Copy everything in the data below exactly except the pictures.

▶ Records
● ● ● ●

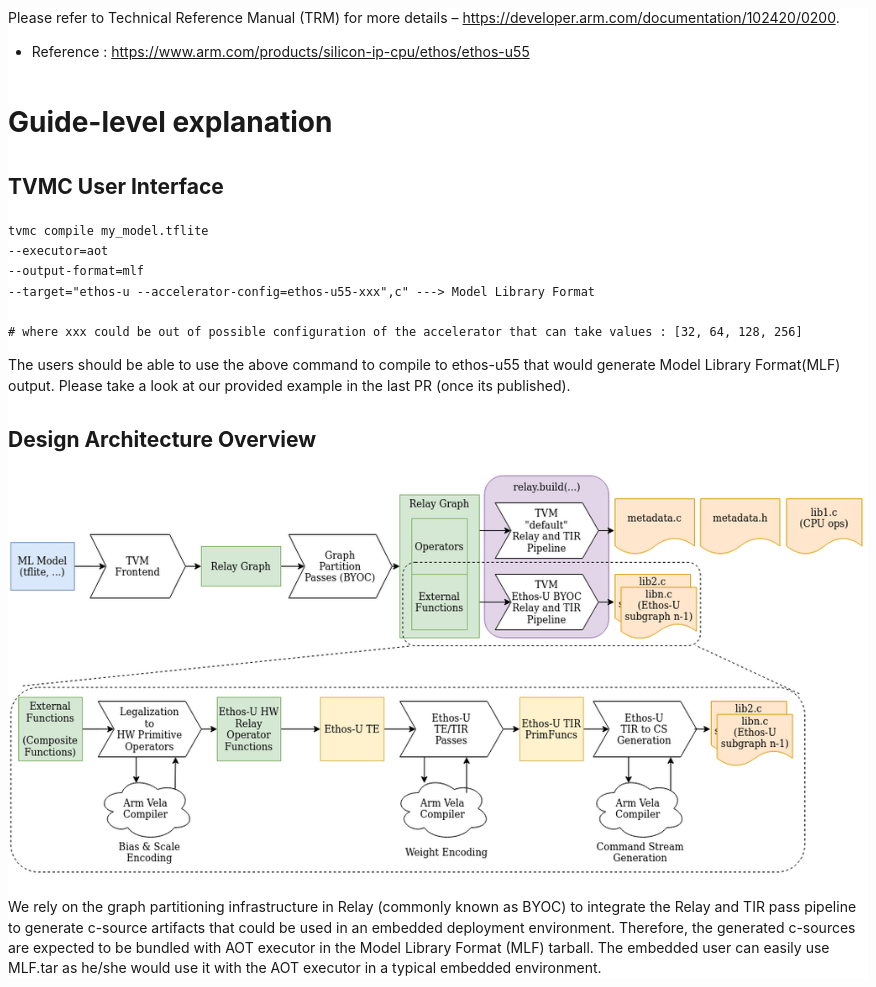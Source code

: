Please refer to Technical Reference Manual (TRM) for more details – https://developer.arm.com/documentation/102420/0200.
* Reference : https://www.arm.com/products/silicon-ip-cpu/ethos/ethos-u55

# Guide-level explanation

## TVMC User Interface
```
tvmc compile my_model.tflite 
--executor=aot 
--output-format=mlf 
--target="ethos-u --accelerator-config=ethos-u55-xxx",c" ---> Model Library Format

# where xxx could be out of possible configuration of the accelerator that can take values : [32, 64, 128, 256]
```

The users should be able to use the above command to compile to ethos-u55 that would generate Model Library Format(MLF) output.
Please take a look at our provided example in the last PR (once its published).

## Design Architecture Overview

![](./assets/000x/ethosu_compiler_arch.png)

We rely on the graph partitioning infrastructure in Relay (commonly known as BYOC) to integrate the Relay and TIR pass pipeline to generate c-source artifacts that could be used in an embedded deployment environment. Therefore, the generated c-sources are expected to be bundled with AOT executor in the Model Library Format (MLF) tarball. The embedded user can easily use MLF.tar as he/she would use it with the AOT executor in a typical embedded environment.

● ● ● ●

▶ Solution for this problem
Source code

:Please refer to Technical Reference Manual (TRM) for more details – https://developer.arm.com/documentation/102420/0200.
* Reference : https://www.arm.com/products/silicon-ip-cpu/ethos/ethos-u55

# Guide-level explanation

## TVMC User Interface
```
tvmc compile my_model.tflite 
--executor=aot 
--output-format=mlf 
--target="ethos-u --accelerator-config=ethos-u55-xxx",c" ---> Model Library Format

# where xxx could be out of possible configuration of the accelerator that can take values : [32, 64, 128, 256]
```

The users should be able to use the above command to compile to ethos-u55 that would generate Model Library Format(MLF) output.
Please take a look at our provided example in the last PR (once its published).

## Design Architecture Overview

![](./assets/000x/ethosu_compiler_arch.png)

We rely on the graph partitioning infrastructure in Relay (commonly known as BYOC) to integrate the Relay and TIR pass pipeline to generate c-source artifacts that could be used in an embedded deployment environment. Therefore, the generated c-sources are expected to be bundled with AOT executor in the Model Library Format (MLF) tarball. The embedded user can easily use MLF.tar as he/she would use it with the AOT executor in a typical embedded environment.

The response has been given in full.